Last time, I provided eight steps to improving your marketing in this tough economic climate, drawn from a white paper from The Peppers & Rogers Group. This time, I want to focus in on one of the conclusions from that list. It is the need to move from “data” to “insight.”

It’s pretty much a no brainer. The more insight you have into customer behavior, the more relevant your communications will be and the more profitable your marketing will be. But many of the best practices cited in white papers and case studies seem so out of reach to all but the biggest companies.

They don’t have to be. That’s where a little ingenuity comes in. It just require the ability to look at the principles involved and say, “How do I accomplish a similar (if more modest) goal on a smaller scale?”

Bring Your Ingenuity

Here’s a good example. The white paper reports,

According to a CustomerSat survey released in May 2007, sales and marketing executives have a looser handle on the reasons customers stay with their companies than they did five years ago. This is despite the fact that more customer data is available. More than 71 percent of all sales and marketing executives surveyed in the report have “no process” for identifying lost or inactive customers, and 68 percent have no process for predicting how customers will behave before switching to a competitor.

Okay, what can you do with this information? Maybe you aren’t going to download your entire customer database to a data analytics firm and have them do a data asset analysis. But you can send out customer surveys on a regular basis or after each job and keep tabs on the pulse of your clients.

For example, one printing service provider uses personalized URLs to execute customer satisfaction surveys at the end of each job. It starts with fully personalized postcards that direct recipients the survey using their own personalized URLs.
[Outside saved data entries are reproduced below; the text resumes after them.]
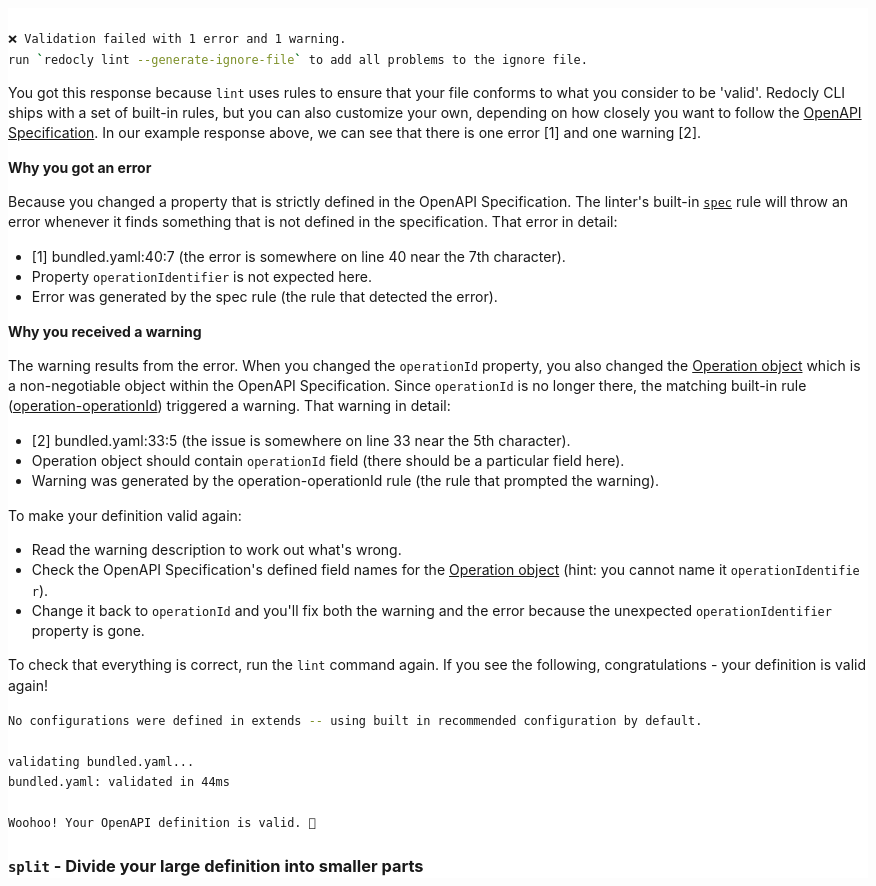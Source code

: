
 ```bash Full listing

❌ Validation failed with 1 error and 1 warning.
run `redocly lint --generate-ignore-file` to add all problems to the ignore file.
```

You got this response because `lint` uses rules to ensure that your file conforms to what you consider to be 'valid'. Redocly CLI ships with a set of built-in rules, but you can also customize your own, depending on how closely you want to follow the [OpenAPI Specification](https://spec.openapis.org/oas/latest.html). In our example response above, we can see that there is one error [1] and one warning [2].

**Why you got an error**

Because you changed a property that is strictly defined in the OpenAPI Specification. The linter's built-in [`spec`](./rules/spec.md) rule will throw an error whenever it finds something that is not defined in the specification. That error in detail:

* [1] bundled.yaml:40:7 (the error is somewhere on line 40 near the 7th character).
* Property `operationIdentifier` is not expected here.
* Error was generated by the spec rule (the rule that detected the error).

**Why you received a warning**

The warning results from the error. When you changed the `operationId` property, you also changed the [Operation object](https://spec.openapis.org/oas/latest.html#operation-object) which is a non-negotiable object within the OpenAPI Specification. Since `operationId` is no longer there, the matching built-in rule ([operation-operationId](./rules/operation-operationId.md)) triggered a warning. That warning in detail:

* [2] bundled.yaml:33:5 (the issue is somewhere on line 33 near the 5th character).
* Operation object should contain `operationId` field (there should be a particular field here).
* Warning was generated by the operation-operationId rule (the rule that prompted the warning).

To make your definition valid again:

* Read the warning description to work out what's wrong.
* Check the OpenAPI Specification's defined field names for the [Operation object](https://spec.openapis.org/oas/latest.html#operation-object) (hint: you cannot name it `operationIdentifier`).
* Change it back to `operationId` and you'll fix both the warning and the error because the unexpected `operationIdentifier` property is gone.

To check that everything is correct, run the `lint` command again. If you see the following, congratulations - your definition is valid again!

```bash
No configurations were defined in extends -- using built in recommended configuration by default.

validating bundled.yaml...
bundled.yaml: validated in 44ms

Woohoo! Your OpenAPI definition is valid. 🎉
```

### `split` - Divide your large definition into smaller parts

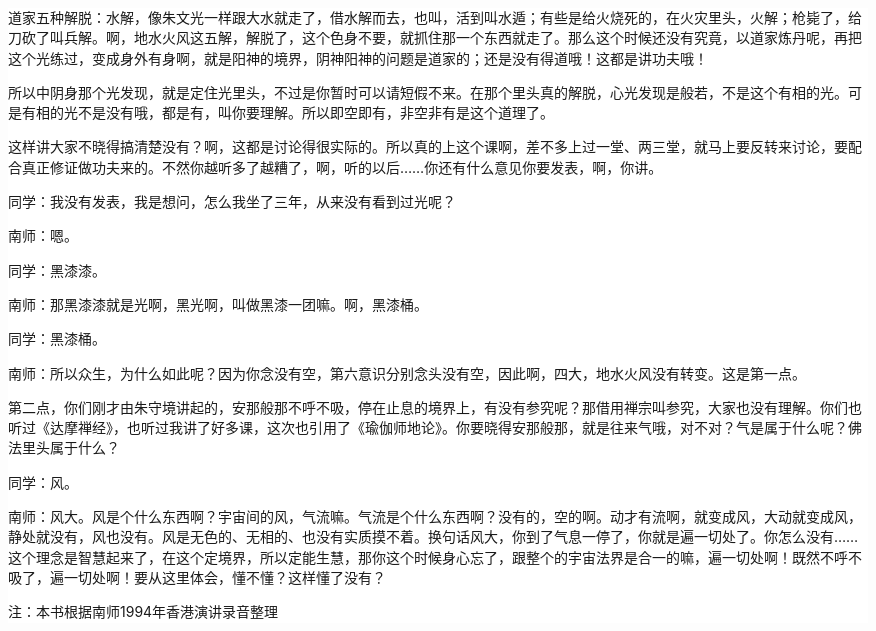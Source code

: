 道家五种解脱：水解，像朱文光一样跟大水就走了，借水解而去，也叫，活到叫水遁；有些是给火烧死的，在火灾里头，火解；枪毙了，给刀砍了叫兵解。啊，地水火风这五解，解脱了，这个色身不要，就抓住那一个东西就走了。那么这个时候还没有究竟，以道家炼丹呢，再把这个光练过，变成身外有身啊，就是阳神的境界，阴神阳神的问题是道家的；还是没有得道哦！这都是讲功夫哦！

所以中阴身那个光发现，就是定住光里头，不过是你暂时可以请短假不来。在那个里头真的解脱，心光发现是般若，不是这个有相的光。可是有相的光不是没有哦，都是有，叫你要理解。所以即空即有，非空非有是这个道理了。

这样讲大家不晓得搞清楚没有？啊，这都是讨论得很实际的。所以真的上这个课啊，差不多上过一堂、两三堂，就马上要反转来讨论，要配合真正修证做功夫来的。不然你越听多了越糟了，啊，听的以后……你还有什么意见你要发表，啊，你讲。

同学：我没有发表，我是想问，怎么我坐了三年，从来没有看到过光呢？

南师：嗯。

同学：黑漆漆。

南师：那黑漆漆就是光啊，黑光啊，叫做黑漆一团嘛。啊，黑漆桶。

同学：黑漆桶。

南师：所以众生，为什么如此呢？因为你念没有空，第六意识分别念头没有空，因此啊，四大，地水火风没有转变。这是第一点。

第二点，你们刚才由朱守境讲起的，安那般那不呼不吸，停在止息的境界上，有没有参究呢？那借用禅宗叫参究，大家也没有理解。你们也听过《达摩禅经》，也听过我讲了好多课，这次也引用了《瑜伽师地论》。你要晓得安那般那，就是往来气哦，对不对？气是属于什么呢？佛法里头属于什么？

同学：风。

南师：风大。风是个什么东西啊？宇宙间的风，气流嘛。气流是个什么东西啊？没有的，空的啊。动才有流啊，就变成风，大动就变成风，静处就没有，风也没有。风是无色的、无相的、也没有实质摸不着。换句话风大，你到了气息一停了，你就是遍一切处了。你怎么没有……这个理念是智慧起来了，在这个定境界，所以定能生慧，那你这个时候身心忘了，跟整个的宇宙法界是合一的嘛，遍一切处啊！既然不呼不吸了，遍一切处啊！要从这里体会，懂不懂？这样懂了没有？

注：本书根据南师1994年香港演讲录音整理

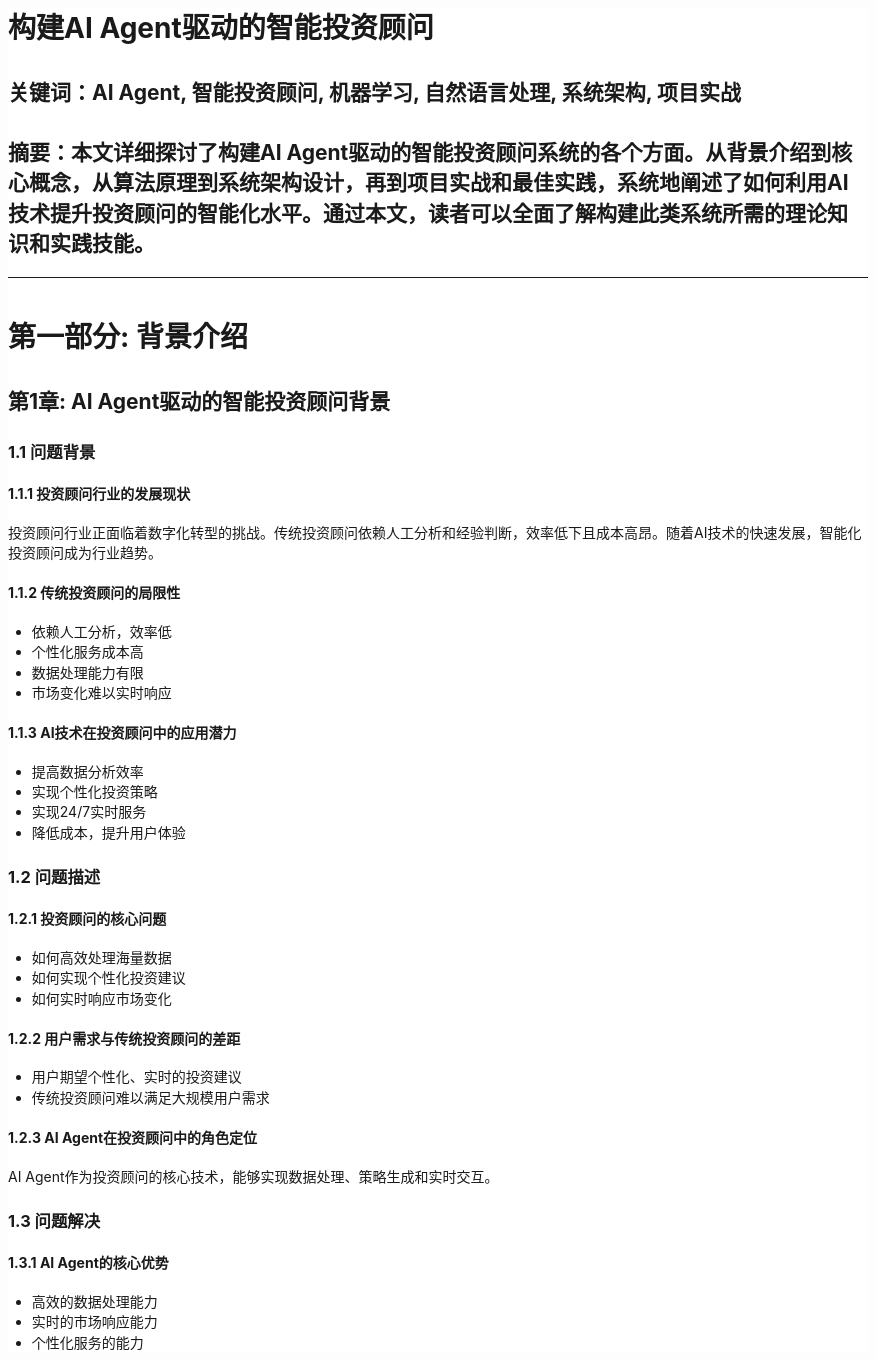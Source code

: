                  



# 构建AI Agent驱动的智能投资顾问

## 关键词：AI Agent, 智能投资顾问, 机器学习, 自然语言处理, 系统架构, 项目实战

## 摘要：本文详细探讨了构建AI Agent驱动的智能投资顾问系统的各个方面。从背景介绍到核心概念，从算法原理到系统架构设计，再到项目实战和最佳实践，系统地阐述了如何利用AI技术提升投资顾问的智能化水平。通过本文，读者可以全面了解构建此类系统所需的理论知识和实践技能。

---

# 第一部分: 背景介绍

## 第1章: AI Agent驱动的智能投资顾问背景

### 1.1 问题背景
#### 1.1.1 投资顾问行业的发展现状
投资顾问行业正面临着数字化转型的挑战。传统投资顾问依赖人工分析和经验判断，效率低下且成本高昂。随着AI技术的快速发展，智能化投资顾问成为行业趋势。

#### 1.1.2 传统投资顾问的局限性
- 依赖人工分析，效率低
- 个性化服务成本高
- 数据处理能力有限
- 市场变化难以实时响应

#### 1.1.3 AI技术在投资顾问中的应用潜力
- 提高数据分析效率
- 实现个性化投资策略
- 实现24/7实时服务
- 降低成本，提升用户体验

### 1.2 问题描述
#### 1.2.1 投资顾问的核心问题
- 如何高效处理海量数据
- 如何实现个性化投资建议
- 如何实时响应市场变化

#### 1.2.2 用户需求与传统投资顾问的差距
- 用户期望个性化、实时的投资建议
- 传统投资顾问难以满足大规模用户需求

#### 1.2.3 AI Agent在投资顾问中的角色定位
AI Agent作为投资顾问的核心技术，能够实现数据处理、策略生成和实时交互。

### 1.3 问题解决
#### 1.3.1 AI Agent的核心优势
- 高效的数据处理能力
- 实时的市场响应能力
- 个性化服务的能力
Each invite contains customer’ contact information and mailing address, job-specific personalized URL, and description relevant to each job.

Once a week, data on all active print jobs is pulled and variable card files are composed and mailed. Incentives, such as dining gift cards, are provided as incentives to respond. On average, the printer produces 86 cards per week and achieves an average 93% response rate. As a result, it has been able to track the satisfaction of its client sand address areas for improvement when necessary.

An incidental result is an increase in print jobs, which the printer attributes to the fact that customers feel that the company really cares about them and takes their comments seriously.

(Source: Print on Demand Initiative Case Study Database)

Practical, Realistic—Doable

This is a very real, very practical application of the principle of getting to know your customer. If you can’t afford to send mailers after every job or every visit, send them monthly. Send them quarterly. Or just send them to customers who haven’t done business with you in the past six months or a year.

Whatever you do, the point is to do something. Start looking to understand your customers—not just market to them. It takes a little extra effort, but it will reap dividends in the long term.
Have questions? Comments? I'd love to hear from you. You can email me at info@digitalprintingreports.com. For more information on primers for marketers and small businesses on digital, 1:1, Web-to-print, and personalized URL applications, visit Digital Printing Reports. You can also keep up with all of my posts on EBS, The Inspired Economist ("Greening Print Marketing"), and other blog sites by following me on Twitter.

Posted by Heidi Tolliver Nigro on September 12, 2008 | Comments (0)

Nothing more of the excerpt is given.